THE TASK:
Pick out every line in the data below that holds "psql".

STUDY MATERIAL:
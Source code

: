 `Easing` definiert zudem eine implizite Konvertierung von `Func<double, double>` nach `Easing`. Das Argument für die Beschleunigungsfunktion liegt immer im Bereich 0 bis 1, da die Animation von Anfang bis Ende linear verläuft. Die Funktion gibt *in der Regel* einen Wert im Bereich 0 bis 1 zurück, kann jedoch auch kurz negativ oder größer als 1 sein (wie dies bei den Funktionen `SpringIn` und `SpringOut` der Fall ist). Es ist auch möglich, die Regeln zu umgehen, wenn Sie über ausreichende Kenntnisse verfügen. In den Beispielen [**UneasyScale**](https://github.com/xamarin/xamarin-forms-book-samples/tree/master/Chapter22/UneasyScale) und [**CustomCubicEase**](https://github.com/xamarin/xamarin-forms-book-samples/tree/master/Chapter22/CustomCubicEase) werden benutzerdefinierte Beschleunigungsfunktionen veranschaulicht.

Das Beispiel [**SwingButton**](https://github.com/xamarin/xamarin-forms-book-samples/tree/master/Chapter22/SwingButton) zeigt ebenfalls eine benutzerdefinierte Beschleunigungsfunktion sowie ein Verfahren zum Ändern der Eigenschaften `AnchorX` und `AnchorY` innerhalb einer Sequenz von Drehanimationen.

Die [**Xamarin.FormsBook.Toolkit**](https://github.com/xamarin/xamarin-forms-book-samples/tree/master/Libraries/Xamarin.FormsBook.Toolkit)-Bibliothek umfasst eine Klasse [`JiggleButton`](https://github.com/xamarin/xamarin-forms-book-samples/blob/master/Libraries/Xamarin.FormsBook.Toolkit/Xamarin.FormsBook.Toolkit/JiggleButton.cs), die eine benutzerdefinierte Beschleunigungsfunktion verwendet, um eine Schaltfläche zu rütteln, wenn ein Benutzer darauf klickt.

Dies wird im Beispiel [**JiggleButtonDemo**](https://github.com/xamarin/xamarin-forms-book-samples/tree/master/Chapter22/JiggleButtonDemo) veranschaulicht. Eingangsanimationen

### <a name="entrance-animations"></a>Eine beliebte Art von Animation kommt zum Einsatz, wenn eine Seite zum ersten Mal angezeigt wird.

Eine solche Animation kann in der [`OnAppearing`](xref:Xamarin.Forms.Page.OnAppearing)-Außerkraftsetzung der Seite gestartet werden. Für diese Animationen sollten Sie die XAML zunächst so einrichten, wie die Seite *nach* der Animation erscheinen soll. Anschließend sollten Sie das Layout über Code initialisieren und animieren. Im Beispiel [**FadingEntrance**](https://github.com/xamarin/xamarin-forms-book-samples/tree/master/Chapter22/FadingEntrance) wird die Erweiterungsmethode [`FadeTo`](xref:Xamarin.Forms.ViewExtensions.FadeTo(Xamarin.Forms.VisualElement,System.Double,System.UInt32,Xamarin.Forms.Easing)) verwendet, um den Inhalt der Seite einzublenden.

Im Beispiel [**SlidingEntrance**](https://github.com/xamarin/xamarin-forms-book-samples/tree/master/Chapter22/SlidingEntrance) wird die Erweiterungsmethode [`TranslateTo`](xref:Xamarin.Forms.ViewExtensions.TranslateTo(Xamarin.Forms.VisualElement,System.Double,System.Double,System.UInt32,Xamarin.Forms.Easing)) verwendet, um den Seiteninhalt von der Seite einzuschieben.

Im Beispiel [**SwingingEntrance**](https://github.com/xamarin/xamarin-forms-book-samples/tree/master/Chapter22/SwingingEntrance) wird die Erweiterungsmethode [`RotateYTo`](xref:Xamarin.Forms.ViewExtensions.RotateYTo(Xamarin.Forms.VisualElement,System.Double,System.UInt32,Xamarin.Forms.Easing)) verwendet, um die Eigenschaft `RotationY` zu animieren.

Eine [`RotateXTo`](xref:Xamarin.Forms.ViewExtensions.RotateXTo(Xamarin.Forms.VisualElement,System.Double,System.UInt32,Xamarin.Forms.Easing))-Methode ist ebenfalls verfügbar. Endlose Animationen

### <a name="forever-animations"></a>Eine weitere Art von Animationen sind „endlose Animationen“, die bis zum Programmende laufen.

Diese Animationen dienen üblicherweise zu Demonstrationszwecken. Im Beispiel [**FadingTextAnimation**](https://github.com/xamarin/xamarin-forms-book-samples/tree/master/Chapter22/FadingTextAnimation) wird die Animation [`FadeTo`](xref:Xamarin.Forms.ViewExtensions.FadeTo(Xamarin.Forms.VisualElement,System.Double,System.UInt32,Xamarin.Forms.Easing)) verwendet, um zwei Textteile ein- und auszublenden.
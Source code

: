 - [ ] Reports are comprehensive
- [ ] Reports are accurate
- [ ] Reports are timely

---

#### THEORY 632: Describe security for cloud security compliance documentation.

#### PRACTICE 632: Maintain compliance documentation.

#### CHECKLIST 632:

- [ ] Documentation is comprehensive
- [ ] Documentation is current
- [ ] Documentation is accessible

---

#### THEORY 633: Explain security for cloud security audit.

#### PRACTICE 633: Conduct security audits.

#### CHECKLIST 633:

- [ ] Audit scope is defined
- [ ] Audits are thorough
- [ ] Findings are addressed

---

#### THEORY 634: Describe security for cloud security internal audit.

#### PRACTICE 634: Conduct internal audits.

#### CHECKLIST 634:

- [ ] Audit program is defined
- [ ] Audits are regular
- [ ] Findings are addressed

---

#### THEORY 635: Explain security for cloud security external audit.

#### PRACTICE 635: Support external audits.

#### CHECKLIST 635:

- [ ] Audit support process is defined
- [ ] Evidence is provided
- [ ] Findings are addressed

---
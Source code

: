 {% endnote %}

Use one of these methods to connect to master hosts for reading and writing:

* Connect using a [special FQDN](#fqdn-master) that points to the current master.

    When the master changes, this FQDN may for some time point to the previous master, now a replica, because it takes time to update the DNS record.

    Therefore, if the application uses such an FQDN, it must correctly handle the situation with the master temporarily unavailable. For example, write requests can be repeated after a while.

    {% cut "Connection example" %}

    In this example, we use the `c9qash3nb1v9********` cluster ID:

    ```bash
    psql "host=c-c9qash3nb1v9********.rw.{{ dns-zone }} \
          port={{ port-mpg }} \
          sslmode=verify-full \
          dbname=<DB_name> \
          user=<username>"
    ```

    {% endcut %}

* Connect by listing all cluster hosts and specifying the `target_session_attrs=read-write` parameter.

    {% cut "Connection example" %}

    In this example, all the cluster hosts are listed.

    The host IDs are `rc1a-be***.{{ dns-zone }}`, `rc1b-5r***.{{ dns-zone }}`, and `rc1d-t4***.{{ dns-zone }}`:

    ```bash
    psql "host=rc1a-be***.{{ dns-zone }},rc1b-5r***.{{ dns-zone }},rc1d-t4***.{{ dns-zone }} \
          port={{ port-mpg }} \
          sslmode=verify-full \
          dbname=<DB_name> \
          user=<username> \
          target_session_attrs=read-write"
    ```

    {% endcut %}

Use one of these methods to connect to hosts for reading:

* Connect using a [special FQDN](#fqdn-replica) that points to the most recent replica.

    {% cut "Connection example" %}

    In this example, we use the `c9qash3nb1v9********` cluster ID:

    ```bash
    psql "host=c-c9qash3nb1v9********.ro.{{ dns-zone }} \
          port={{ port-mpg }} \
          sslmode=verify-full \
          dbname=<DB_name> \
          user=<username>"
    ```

ANSWER TO THIS TASK:
    psql "host=c-c9qash3nb1v9********.rw.{{ dns-zone }} \
    psql "host=rc1a-be***.{{ dns-zone }},rc1b-5r***.{{ dns-zone }},rc1d-t4***.{{ dns-zone }} \
    psql "host=c-c9qash3nb1v9********.ro.{{ dns-zone }} \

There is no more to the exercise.